Judgment of the Court of Appeals in Warsaw on 12.03.2018 (VI ACa 1629/17) -> inadmissibility of factoring against hospital debts
The above judgment concerns an interesting dispute - a factor with a Hospital (debtor-consignee). The case involved a specific fiduciary factoring agreement tailored to the medical market, which may have been aimed at circumventing the prohibition on changing the creditor of an independent public health care institution (without the consent of the creating entity), which is based on Article 54(5) of the Medical Activities Act.
The court interpreted the aforementioned prohibition broadly, holding that it covers not only legal actions directly leading to a change of creditor, but all legal actions whose effect, even if only indirectly, in the chain of induced legal events, is to change the creditor of an independent public health care institution (including endorsement of a bill of exchange, various types of factoring, surety, or guarantee agreement). Indeed, the purpose of the ban was also to restrict the trade in so-called "hospital receivables." The court held that the trust factoring agreement concerning receivables from the Hospital was invalid - as being contrary to Article 54(5) of the A.L. Moreover, the Court held that in such a situation, the counterparty of the creditor of the health care institution does not even acquire a claim against the Hospital for restitution of unjust enrichment. The same issue was also evaluated by the same Court in the judgment of 19.01.2018 (ref.: VI ACa 430/16).

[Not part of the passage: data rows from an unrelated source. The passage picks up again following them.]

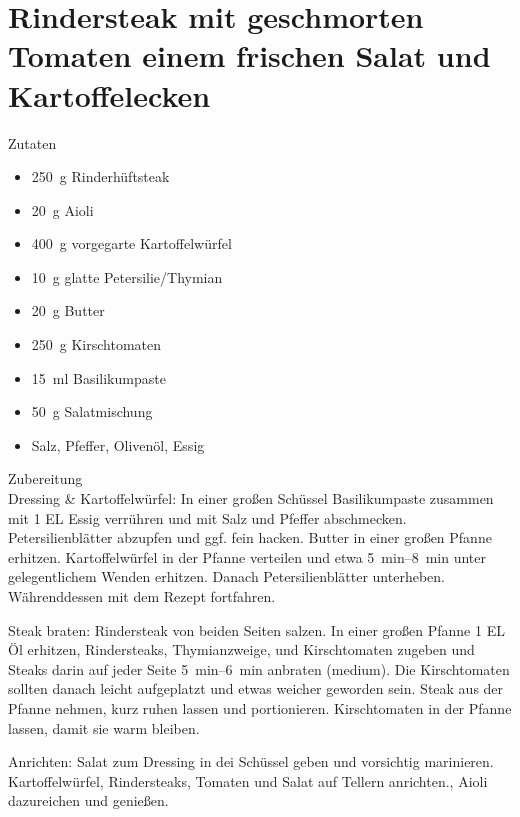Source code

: \section*{Rindersteak mit geschmorten Tomaten einem frischen Salat und Kartoffelecken}
\ihead{}\ohead{}
\cfoot{}
{\Large Zutaten}
\begin{multicols}{2}
\begin{itemize}
    \item \SI{250}{g} Rinderhüftsteak
    \item \SI{20}{g} Aioli
    \item \SI{400}{g} vorgegarte Kartoffelwürfel
    \item \SI{10}{g} glatte Petersilie/Thymian
    \item \SI{20}{g} Butter
    \item \SI{250}{g} Kirschtomaten
    \item \SI{15}{ml} Basilikumpaste
    \item \SI{50}{g} Salatmischung
    \item Salz, Pfeffer, Olivenöl, Essig
\end{itemize}
\end{multicols}
\noindent
{\Large Zubereitung}\\
Dressing \& Kartoffelwürfel: In einer großen Schüssel Basilikumpaste zusammen mit \num{1} EL Essig verrühren und mit Salz und Pfeffer abschmecken.
Petersilienblätter abzupfen und ggf. fein hacken.
Butter in einer großen Pfanne erhitzen.
Kartoffelwürfel in der Pfanne verteilen und etwa \SIrange{5}{8}{min} unter gelegentlichem Wenden erhitzen. 
Danach Petersilienblätter unterheben.
Währenddessen mit dem Rezept fortfahren. 

Steak braten: Rindersteak von beiden Seiten salzen.
In einer großen Pfanne \num{1} EL Öl erhitzen, Rindersteaks, Thymianzweige, und Kirschtomaten zugeben und Steaks darin auf jeder Seite \SIrange{5}{6}{min} anbraten (medium). 
Die Kirschtomaten sollten danach leicht aufgeplatzt und etwas weicher geworden sein.
Steak aus der Pfanne nehmen, kurz ruhen lassen und portionieren.
Kirschtomaten in der Pfanne lassen, damit sie warm bleiben. 

Anrichten: Salat zum Dressing in dei Schüssel geben und vorsichtig marinieren. 
Kartoffelwürfel, Rindersteaks, Tomaten und Salat auf Tellern anrichten., Aioli dazureichen und genießen.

Judgment of the Supreme Administrative Court in Warsaw dated 23.01.2018 (II FSK 3491/15) -> when debt acquisition is subject to PCC and not VAT
In this case, the NSA held that in the case of contracts for the assignment (trading) of receivables, where there is a purchase by the assignee of a receivable from the assignor for an agreed price - lower than the nominal value of the receivable - and no remuneration has been agreed between the parties for such a debt acquisition service (e.g. commission), this activity, if the contract is concluded at the assignee's (purchaser's) own risk, does not constitute a paid service, within the meaning of Article 8(1) of the PCC Act, and consequently is not subject to VAT. Thus, the NSA took the position that this type of activity does not benefit from the exemption provided for in Article 2(4) of the PCC Act and therefore is subject to tax on civil law transactions (PCC) under Article 1(1)(1)(a) of the PCC Act. The court also based its legal view on the CJEU's judgment in Case C-93/10 and the judgment of seven judges of the Supreme Administrative Court of March 19, 2012, Case No. I FPS 5/11, and did not share the applicant's view that it had in fact provided liquidity improvement services. A similar position was expressed by the WSA in Rzeszow in its judgment of 05/06/2018. (file reference: I SA/Rz 210/18). This topic was also dealt with by the Supreme Administrative Court in a judgment dated 14.02.2018 (ref.: I FSK 344/17), in which it distinguished factoring as a service subject to VAT from the acquisition of receivables in its own name and for its own account.